福聚講

平成20年6月に発起した福聚講のご案内を掲載します。

大乗起信論・・その28

2023-08-28 | 諸経

・問曰。上には眞如は其體平等にして一切相を離ると説くに、云何んぞ復た體に如是の種種功徳ありと説くや。
・答曰。實に此の諸の功徳の義有と雖も、而も差別の相無く、等同一味にして唯一の眞如なり。此義云何。無分別にして分別の相を離れたるを以て、是故に無二なればなり。
・復た何の義を以て差別ありと説くを得るや。
・業識の生滅の相に依って示すを以ってなり。
・此を云何にして示すや。
・一切法は本來、唯だ心のみにして實には念無し。而も妄心有り。不覺にして念を起こして諸の境界を見るが故に無明と説くも、心性にして不起ならば即ち是れ大智慧光明の義なるを以ての故也。若し心が見を起こせば則ち不見の相あるも、心性は見を離るれば即ち是れ遍照法界の義なるが故なり。若し心が動ずること有れば眞の識知にあらず、自性あることなく、常に非ず、樂に非ず、我に非ず、淨に非ず。熱惱し衰變して則ち自在ならず。乃至具さに過恒沙等の妄染の義あり。此義に対するが故に、心性無動なれば則ち過恒沙等の
諸の淨功徳相の義示現す。若し心が起ることあって、更に前法の念ずべきを見るときは則ち少くるところ有ればなり。如是の淨法の無量功徳は、即ち是れ一心にして更に所念なし。是故に滿足するを名ずけて法身如來の蔵となす。
(問う、前に真如は万人共通で個別とは無関係としていたがここではなぜ真如に種々の素晴らしい働きがあるとするのか。答う、様々な働きがっても人により違うといっているのではない。これは万人に共通の同じ味わいのものであり、人により変わるということのない真如そのもののありかたなのである。その理由は、真如のありようは判断を超えるものであり、判断とは無縁であるからその点で万人共通といったのである。
問う、それではなぜ人により違いが生ずるというのか。
答え、根本無知の動く迷いの様子によって示すからである。
問う、それはどのように示されるか。
答え、すべては本来、心だけの存在であり、もともと迷いの心の動きはないのであるが、現実には迷って真如がわからず心を動かし、種々の対象世界を見ることになるから無明という。しかし真実の心には迷いは起きないのでそのことを大智慧光明という。心が動いて対象を見るときは見ない場合も生ずるが、こころの本性は見・不見を離れているからこれを遍照法界という。心がうごいていればそれは真実の識智ではない。また動く心は自性がないから常楽我浄ではない。また動く心は熱に悩み、病に衰え、不自由で、ガンジス川の砂よりも多い汚れを具有することとなる。心の本性は不動であるからこれらの在り方とは反対であり、おおくの徳相を具有することとなる。
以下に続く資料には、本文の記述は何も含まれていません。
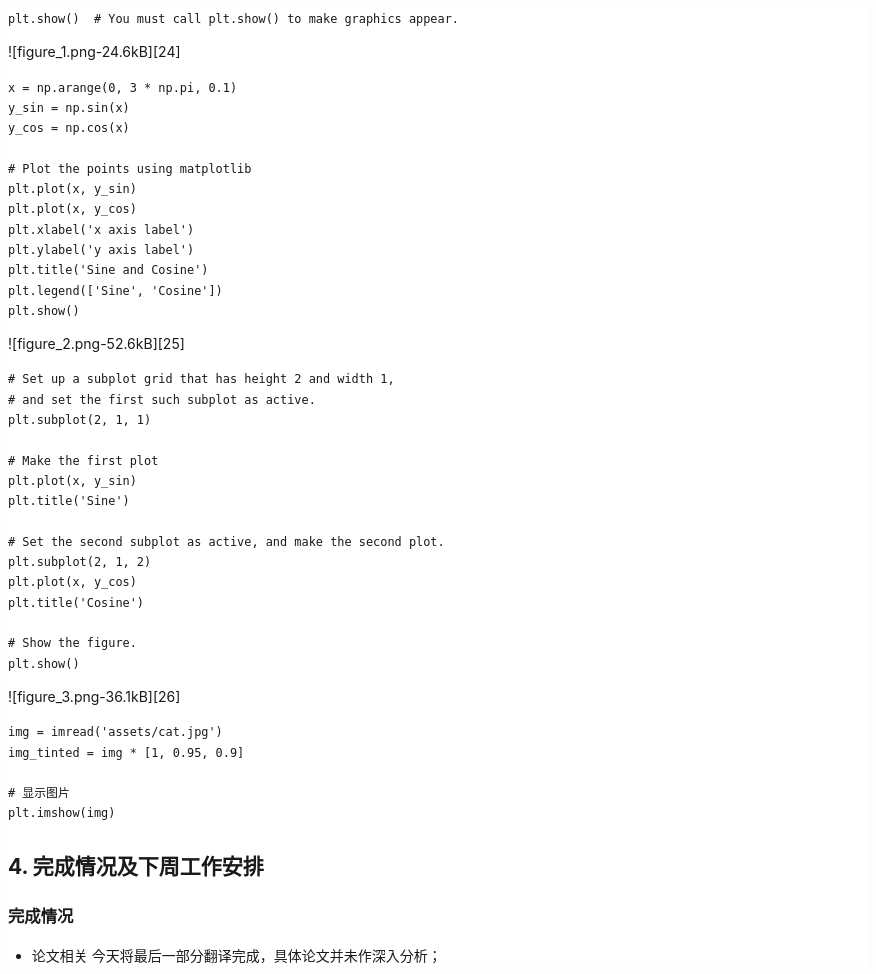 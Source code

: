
 ```
plt.show()  # You must call plt.show() to make graphics appear.
```
![figure_1.png-24.6kB][24]

```
x = np.arange(0, 3 * np.pi, 0.1)
y_sin = np.sin(x)
y_cos = np.cos(x)

# Plot the points using matplotlib
plt.plot(x, y_sin)
plt.plot(x, y_cos)
plt.xlabel('x axis label')
plt.ylabel('y axis label')
plt.title('Sine and Cosine')
plt.legend(['Sine', 'Cosine'])
plt.show()
```
![figure_2.png-52.6kB][25]

```
# Set up a subplot grid that has height 2 and width 1,
# and set the first such subplot as active.
plt.subplot(2, 1, 1)

# Make the first plot
plt.plot(x, y_sin)
plt.title('Sine')

# Set the second subplot as active, and make the second plot.
plt.subplot(2, 1, 2)
plt.plot(x, y_cos)
plt.title('Cosine')

# Show the figure.
plt.show()
```
![figure_3.png-36.1kB][26]

```
img = imread('assets/cat.jpg')
img_tinted = img * [1, 0.95, 0.9]

# 显示图片
plt.imshow(img)
```

## 4. 完成情况及下周工作安排

### 完成情况
* 论文相关
今天将最后一部分翻译完成，具体论文并未作深入分析；


[^1]: https://github.com/ai-tor/DeepGTAV
[^2]: http://www.dev-c.com/gtav/scripthookv/
[^3]: https://zhuanlan.zhihu.com/p/20878530?refer=intelligentunit
  [1]: http://static.zybuluo.com/usiege/2xgd1iorpcf0gzbpawpj9y2b/image_1cm2c1jdichq1gie9e31g9vjbl9.png
  [2]: http://static.zybuluo.com/usiege/diwywed90f96nzo0ulu2a1nm/image_1cm2ehb61et17gjbki1to11eta16.png
  [3]: http://static.zybuluo.com/usiege/y1b2hheqi3kx18x3f5n4g92y/image_1cm2f0qar1p6qrj71m9n1h3f1vbj23.png
  [4]: http://static.zybuluo.com/usiege/bzilgu4v6286a0yhvota6loq/image_1cm2p3mmhc5m1n7r1qddecf5ds2g.png
  [5]: http://static.zybuluo.com/usiege/ao2ra6h2zt1w9ds95orjynxa/image_1cm4t2nj82ff1oee18tc1o3k17ac16.png
  [6]: http://static.zybuluo.com/usiege/pq900jjoxwbtfxrvulfd1kxl/image_1cm51ug3ak2falk19rf17ev1vf19.png
  [7]: http://static.zybuluo.com/usiege/v4nh9uygd5yahjw5dmoca4hk/image_1cm523fjrg02jhm1dpt1hh7hsp1m.png
  [8]: http://static.zybuluo.com/usiege/rgiyhfre31rwk0w78zuwo152/image_1clliuonc3phcancg6bjoenp.png
  [9]: http://static.zybuluo.com/usiege/m6hn2pzd5p3u77ji65j9a51b/image_1clt54dvr1kqedc32jc491p8c19.png
  [10]: http://static.zybuluo.com/usiege/fzbzldzwwiznjatiuke04d8e/image_1clt70ufi1nkupueau3f2pk274t.png
  [11]: http://static.zybuluo.com/usiege/2xjmyxk2cy8sfqjdf2mcaez3/image_1clt72v2c1gvs14eg1faa2n8rm5q.png
  [12]: http://static.zybuluo.com/usiege/emckwogn70kgv298ovjio269/image_1clt7t8ss1lifct918sk1jue1is367.png
  [13]: http://static.zybuluo.com/usiege/ve8jhfs93a8ojljn4pmlkacq/image_1cltap44p1f991mabmlh1o233hb74.png
  [14]: http://static.zybuluo.com/usiege/mpkl07kioj11h2b44si3twvx/image_1cltarhhaffb6lc13ngm741caa7h.png
  [15]: http://static.zybuluo.com/usiege/rgc57ssg5azo1i1tksj618xc/image_1cltb21ng1v0vip93b913eb1ean7u.png
  [16]: http://static.zybuluo.com/usiege/fbeh763zrl4pzxym73bgptei/image_1cltb3q60g4614goq0gfoh1mve8b.png
  [17]: http://static.zybuluo.com/usiege/u8tln7f2j4cko2jhjhdmnkhf/image_1cm4nh3a315fmbgf3dja04jbtp.png
  [18]: http://static.zybuluo.com/usiege/xmxayy4rkuvmk8kwy8kdr9gf/image_1cm0ald601j7u1fpq11dv1pld1lsf9.png
  [19]: http://static.zybuluo.com/usiege/gyddeavz3oebtylttp4875m1/image_1cm0aro3uc02e5e1uvoqkl1jqnm.png
  [20]: http://static.zybuluo.com/usiege/61vjhkdhka9lmxh62vpb6k84/image_1cm0biaos1ghk1h0550052s1r8813.png
  [21]: http://static.zybuluo.com/usiege/e8mq8hfyuz3omo2vlmr4h5pg/image_1cm0bren0f2dhov6f91qte9ii1g.png
  [22]: http://static.zybuluo.com/usiege/mhfgqi8r9jltabqakgm1o41x/image_1cm0d5hee8dc11ge1fdk9l6ufi1t.png
  [23]: http://static.zybuluo.com/usiege/qmaslqd21jfy6qas52tjmen2/image_1cm0de7uf199163gjcebdtqkc2a.png
  [24]: http://static.zybuluo.com/usiege/vxr5yr6cdw71nxrbjpf061c3/figure_1.png
  [25]: http://static.zybuluo.com/usiege/3ozr4lyhuc8odtnihj5h6jie/figure_2.png
  [26]: http://static.zybuluo.com/usiege/vugh4kijeysfjbtnzw7u2qf6/figure_3.png
  [27]: http://static.zybuluo.com/usiege/58tftgnp2zqo6m4iaw58rif2/image_1cm7e8avja6o8sfr5e15nqmah49.png
  [28]: http://static.zybuluo.com/usiege/mg0ktmlstp23ll2c2ejtilfl/image_1cm7e9efc1vdv1jmov8d10ju1a4a4m.png
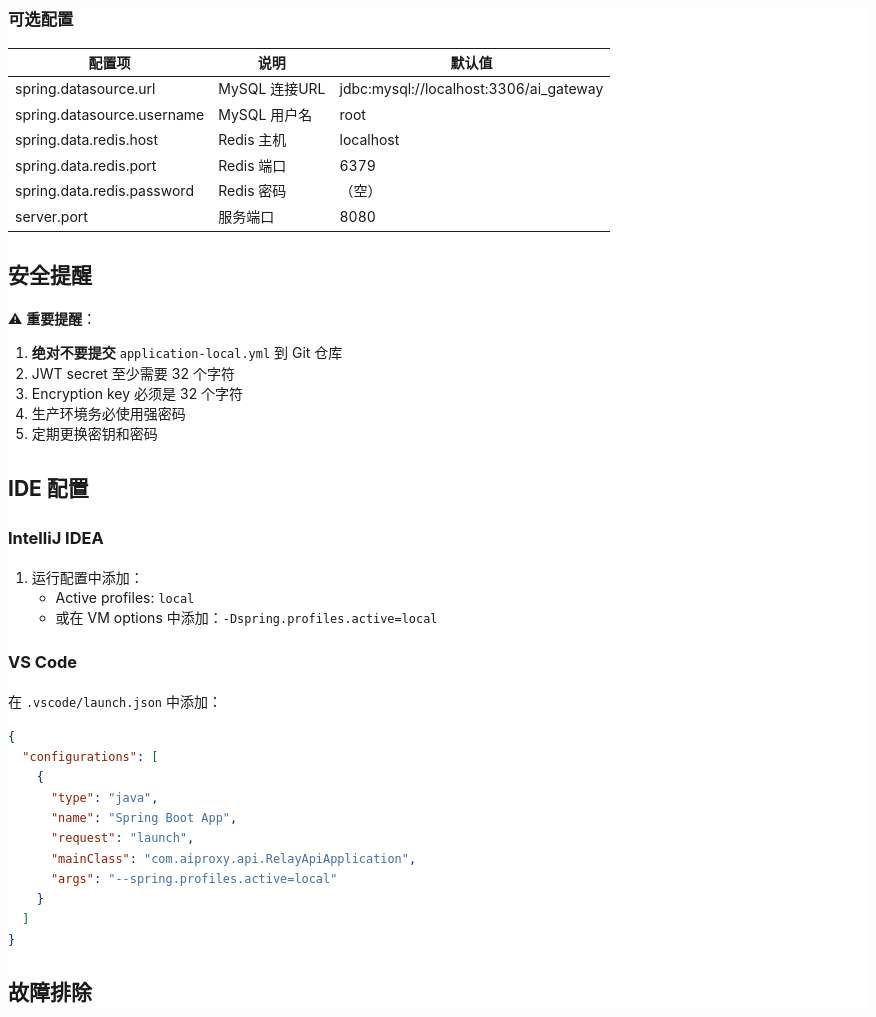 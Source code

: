 ### 可选配置

| 配置项 | 说明 | 默认值 |
|--------|------|--------|
| spring.datasource.url | MySQL 连接URL | jdbc:mysql://localhost:3306/ai_gateway |
| spring.datasource.username | MySQL 用户名 | root |
| spring.data.redis.host | Redis 主机 | localhost |
| spring.data.redis.port | Redis 端口 | 6379 |
| spring.data.redis.password | Redis 密码 | （空） |
| server.port | 服务端口 | 8080 |

## 安全提醒

⚠️ **重要提醒**：

1. **绝对不要提交** `application-local.yml` 到 Git 仓库
2. JWT secret 至少需要 32 个字符
3. Encryption key 必须是 32 个字符
4. 生产环境务必使用强密码
5. 定期更换密钥和密码

## IDE 配置

### IntelliJ IDEA

1. 运行配置中添加：
   - Active profiles: `local`
   - 或在 VM options 中添加：`-Dspring.profiles.active=local`

### VS Code

在 `.vscode/launch.json` 中添加：

```json
{
  "configurations": [
    {
      "type": "java",
      "name": "Spring Boot App",
      "request": "launch",
      "mainClass": "com.aiproxy.api.RelayApiApplication",
      "args": "--spring.profiles.active=local"
    }
  ]
}
```

## 故障排除

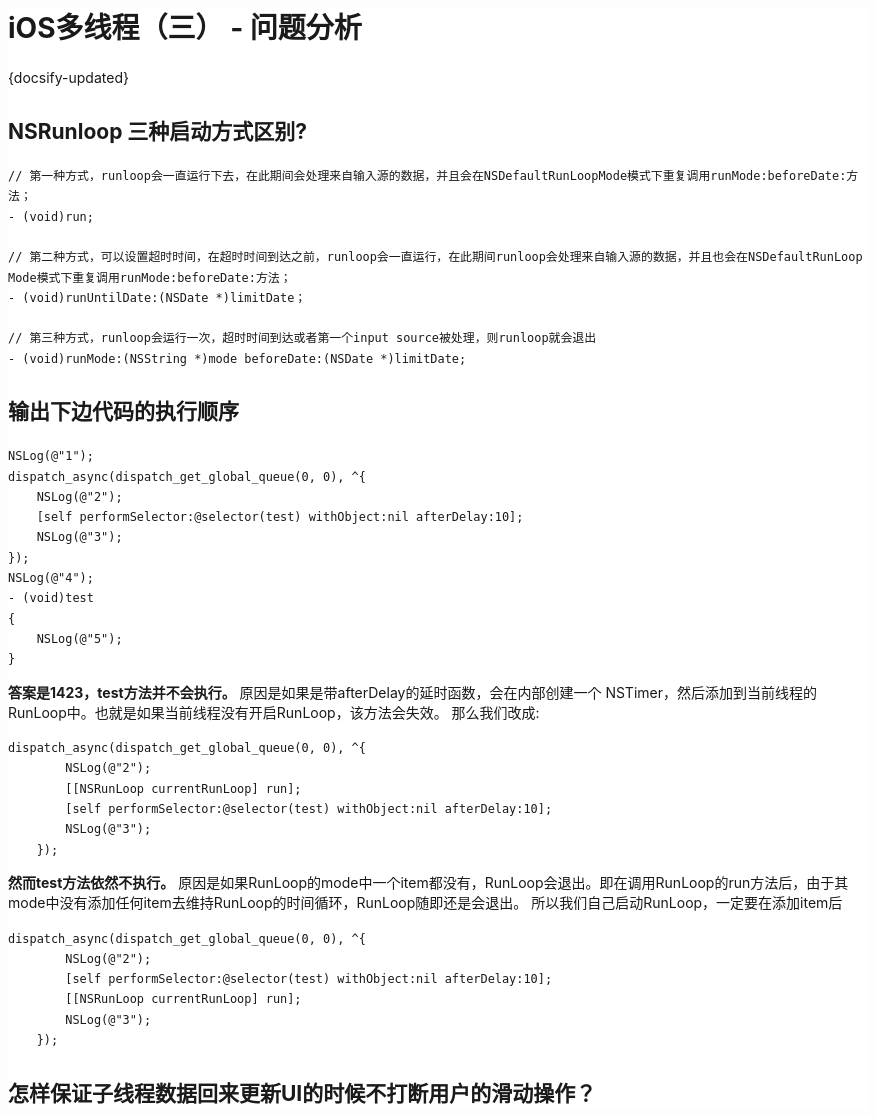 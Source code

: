 
# iOS多线程（三） - 问题分析

{docsify-updated}

## NSRunloop 三种启动方式区别?
```
// 第一种方式，runloop会一直运行下去，在此期间会处理来自输入源的数据，并且会在NSDefaultRunLoopMode模式下重复调用runMode:beforeDate:方法；
- (void)run;  

// 第二种方式，可以设置超时时间，在超时时间到达之前，runloop会一直运行，在此期间runloop会处理来自输入源的数据，并且也会在NSDefaultRunLoopMode模式下重复调用runMode:beforeDate:方法；
- (void)runUntilDate:(NSDate *)limitDate；

// 第三种方式，runloop会运行一次，超时时间到达或者第一个input source被处理，则runloop就会退出
- (void)runMode:(NSString *)mode beforeDate:(NSDate *)limitDate;
```

## 输出下边代码的执行顺序
```
NSLog(@"1");
dispatch_async(dispatch_get_global_queue(0, 0), ^{
    NSLog(@"2");
    [self performSelector:@selector(test) withObject:nil afterDelay:10];
    NSLog(@"3");
});
NSLog(@"4");
- (void)test
{
    NSLog(@"5");
}
```
**答案是1423，test方法并不会执行。**
原因是如果是带afterDelay的延时函数，会在内部创建一个 NSTimer，然后添加到当前线程的RunLoop中。也就是如果当前线程没有开启RunLoop，该方法会失效。
那么我们改成:

```
dispatch_async(dispatch_get_global_queue(0, 0), ^{
        NSLog(@"2");
        [[NSRunLoop currentRunLoop] run];
        [self performSelector:@selector(test) withObject:nil afterDelay:10];
        NSLog(@"3");
    });
```
**然而test方法依然不执行。**
原因是如果RunLoop的mode中一个item都没有，RunLoop会退出。即在调用RunLoop的run方法后，由于其mode中没有添加任何item去维持RunLoop的时间循环，RunLoop随即还是会退出。
所以我们自己启动RunLoop，一定要在添加item后

```
dispatch_async(dispatch_get_global_queue(0, 0), ^{
        NSLog(@"2");
        [self performSelector:@selector(test) withObject:nil afterDelay:10];
        [[NSRunLoop currentRunLoop] run];
        NSLog(@"3");
    });
```
## 怎样保证子线程数据回来更新UI的时候不打断用户的滑动操作？
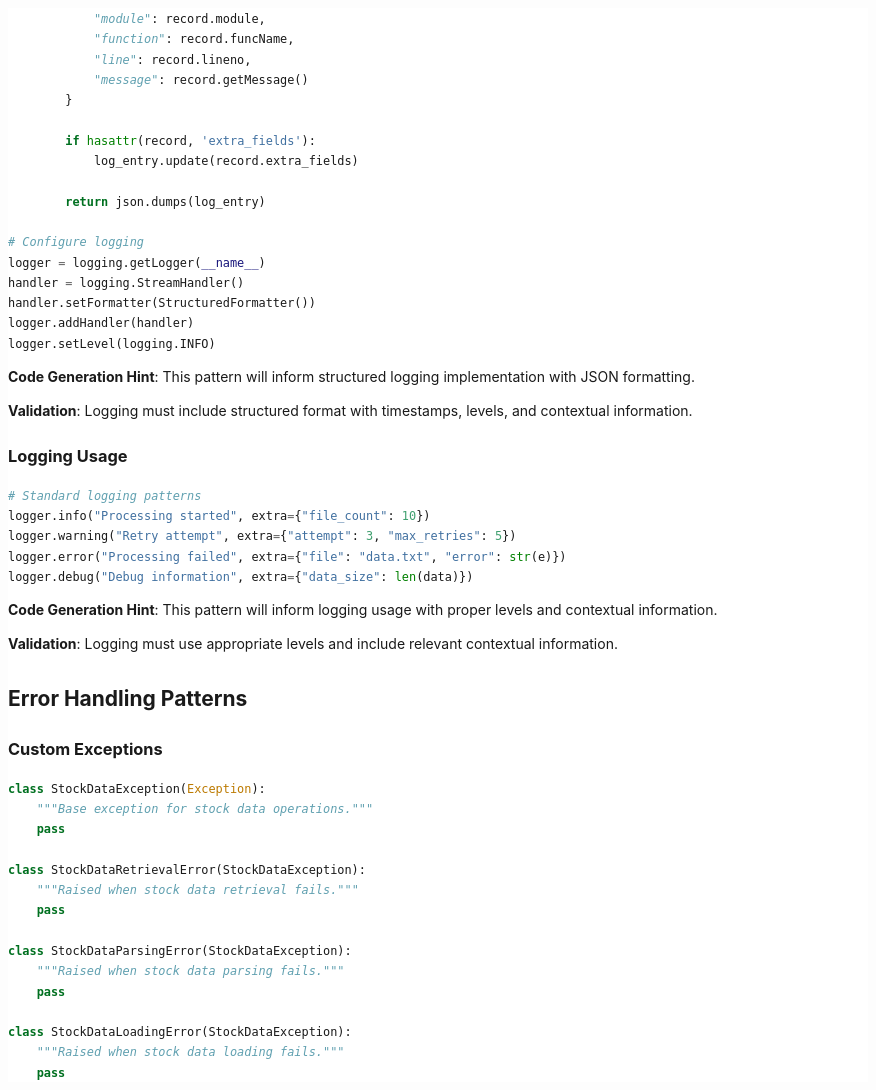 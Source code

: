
 ```python
            "module": record.module,
            "function": record.funcName,
            "line": record.lineno,
            "message": record.getMessage()
        }

        if hasattr(record, 'extra_fields'):
            log_entry.update(record.extra_fields)

        return json.dumps(log_entry)

# Configure logging
logger = logging.getLogger(__name__)
handler = logging.StreamHandler()
handler.setFormatter(StructuredFormatter())
logger.addHandler(handler)
logger.setLevel(logging.INFO)
```

**Code Generation Hint**: This pattern will inform structured logging implementation with JSON formatting.

**Validation**: Logging must include structured format with timestamps, levels, and contextual information.

### Logging Usage
```python
# Standard logging patterns
logger.info("Processing started", extra={"file_count": 10})
logger.warning("Retry attempt", extra={"attempt": 3, "max_retries": 5})
logger.error("Processing failed", extra={"file": "data.txt", "error": str(e)})
logger.debug("Debug information", extra={"data_size": len(data)})
```

**Code Generation Hint**: This pattern will inform logging usage with proper levels and contextual information.

**Validation**: Logging must use appropriate levels and include relevant contextual information.

## Error Handling Patterns

### Custom Exceptions
```python
class StockDataException(Exception):
    """Base exception for stock data operations."""
    pass

class StockDataRetrievalError(StockDataException):
    """Raised when stock data retrieval fails."""
    pass

class StockDataParsingError(StockDataException):
    """Raised when stock data parsing fails."""
    pass

class StockDataLoadingError(StockDataException):
    """Raised when stock data loading fails."""
    pass
```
しかし無明の為に心が動くと眼前の対象だけを見ることになるが他方では思わないものは見ないということも生じるのでそこに欠けるところが出てくる。以上のような心の無量の清浄な徳はすべて一心にほかならずそこにはなんら対象はない。随って念不念がないので欠けるところがない、即ちこれらの浄法を完全に具有している。この点で真如を如来像となずけ如来法身と名ずける。)